You are viewing a plain text version of this content. The canonical link for it is here.
Posted to issues@hbase.apache.org by "Andrew Purtell (JIRA)" <ji...@apache.org> on 2012/12/02 03:01:59 UTC

[jira] [Comment Edited] (HBASE-7212) Globally Barriered Procedure mechanism

    [ https://issues.apache.org/jira/browse/HBASE-7212?page=com.atlassian.jira.plugin.system.issuetabpanels:comment-tabpanel&focusedCommentId=13508128#comment-13508128 ] 

Andrew Purtell edited comment on HBASE-7212 at 12/2/12 2:00 AM:
----------------------------------------------------------------

bq. The main questions I had when I was initially understanding the previous implementation was "Is this 2pc?" and "Do we need 2pc?". The answers are: what we have implemented here has two phases but is not true two-phase commit. 2pc, as defined in the literature (http://www.cs.berkeley.edu/~brewer/cs262/Aries.pdf), requires that once the coordinator says something is committed, any failures at a member or coordinator must be recover by failing forward and completing it. The key point here is that while we will need a global barrier for one of the snapshot flavors (global), it don't need full 2PC because 1) the we don't need to undo work (like a log roll or flush) if some sub part of the first phase (our acquire/2pc's prepare) fails, and because 2) we don't need to recover failing forward if anything fails in the second phase (our release/2pc's commit). In the latter case we just fail and delete .snapshot/.tmp reminants in the fs, and carry on with extra flushed/rolled hlogs.

+1 

This makes a good case. I like the "keep it as simple as possible and only do as much as we actually need to" approach.

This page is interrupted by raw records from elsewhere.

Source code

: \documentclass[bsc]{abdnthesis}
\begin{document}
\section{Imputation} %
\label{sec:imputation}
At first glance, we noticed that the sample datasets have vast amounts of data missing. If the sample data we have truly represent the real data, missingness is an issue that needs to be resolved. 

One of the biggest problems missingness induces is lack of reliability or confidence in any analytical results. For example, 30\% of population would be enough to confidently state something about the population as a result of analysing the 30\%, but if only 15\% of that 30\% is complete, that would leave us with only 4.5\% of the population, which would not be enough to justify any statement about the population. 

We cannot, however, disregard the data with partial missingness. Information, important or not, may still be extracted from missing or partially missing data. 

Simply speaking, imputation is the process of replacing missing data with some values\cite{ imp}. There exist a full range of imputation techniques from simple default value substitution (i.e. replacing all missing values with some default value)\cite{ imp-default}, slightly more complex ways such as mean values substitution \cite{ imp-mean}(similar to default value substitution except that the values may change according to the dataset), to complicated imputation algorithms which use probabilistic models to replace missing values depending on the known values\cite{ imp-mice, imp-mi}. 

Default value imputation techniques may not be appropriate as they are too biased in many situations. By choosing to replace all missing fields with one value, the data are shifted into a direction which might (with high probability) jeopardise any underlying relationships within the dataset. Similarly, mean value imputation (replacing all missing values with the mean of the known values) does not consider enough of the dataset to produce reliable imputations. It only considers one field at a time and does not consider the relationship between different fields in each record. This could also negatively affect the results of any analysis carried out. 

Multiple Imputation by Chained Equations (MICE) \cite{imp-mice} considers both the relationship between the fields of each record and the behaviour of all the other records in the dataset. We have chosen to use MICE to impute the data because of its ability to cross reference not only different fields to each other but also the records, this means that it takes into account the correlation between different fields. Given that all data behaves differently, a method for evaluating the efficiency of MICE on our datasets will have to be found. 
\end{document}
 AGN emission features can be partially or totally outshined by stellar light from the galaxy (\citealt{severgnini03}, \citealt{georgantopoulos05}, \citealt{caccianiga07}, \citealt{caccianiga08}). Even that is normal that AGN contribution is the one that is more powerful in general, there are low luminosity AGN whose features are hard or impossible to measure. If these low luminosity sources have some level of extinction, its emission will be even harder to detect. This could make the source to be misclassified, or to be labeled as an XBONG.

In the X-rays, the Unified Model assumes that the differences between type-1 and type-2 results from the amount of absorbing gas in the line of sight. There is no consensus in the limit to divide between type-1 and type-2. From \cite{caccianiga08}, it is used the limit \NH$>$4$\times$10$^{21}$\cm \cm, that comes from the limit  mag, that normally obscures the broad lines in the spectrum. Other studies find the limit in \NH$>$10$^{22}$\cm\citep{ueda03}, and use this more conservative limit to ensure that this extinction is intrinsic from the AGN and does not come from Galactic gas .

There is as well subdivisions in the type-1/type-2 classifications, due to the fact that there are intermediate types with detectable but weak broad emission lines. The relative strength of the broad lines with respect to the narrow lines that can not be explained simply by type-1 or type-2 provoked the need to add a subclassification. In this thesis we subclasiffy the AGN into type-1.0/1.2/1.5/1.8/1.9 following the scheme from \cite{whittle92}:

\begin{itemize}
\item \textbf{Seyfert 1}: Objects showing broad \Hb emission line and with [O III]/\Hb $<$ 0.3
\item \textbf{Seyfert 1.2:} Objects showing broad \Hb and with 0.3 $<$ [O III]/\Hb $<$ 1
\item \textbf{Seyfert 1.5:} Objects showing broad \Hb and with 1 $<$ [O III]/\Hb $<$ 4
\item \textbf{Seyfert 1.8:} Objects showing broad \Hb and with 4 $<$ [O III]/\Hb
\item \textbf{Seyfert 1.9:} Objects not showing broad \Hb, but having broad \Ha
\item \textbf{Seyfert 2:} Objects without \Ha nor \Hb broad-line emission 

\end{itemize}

Edit: Moved unrelated comment to HBASE-7254
                
      was (Author: apurtell):
    bq. The main questions I had when I was initially understanding the previous implementation was "Is this 2pc?" and "Do we need 2pc?". The answers are: what we have implemented here has two phases but is not true two-phase commit. 2pc, as defined in the literature (http://www.cs.berkeley.edu/~brewer/cs262/Aries.pdf), requires that once the coordinator says something is committed, any failures at a member or coordinator must be recover by failing forward and completing it. The key point here is that while we will need a global barrier for one of the snapshot flavors (global), it don't need full 2PC because 1) the we don't need to undo work (like a log roll or flush) if some sub part of the first phase (our acquire/2pc's prepare) fails, and because 2) we don't need to recover failing forward if anything fails in the second phase (our release/2pc's commit). In the latter case we just fail and delete .snapshot/.tmp reminants in the fs, and carry on with extra flushed/rolled hlogs.

+1 

This makes a good case. I like the "keep it as simple as possible and only do as much as we actually need to" approach.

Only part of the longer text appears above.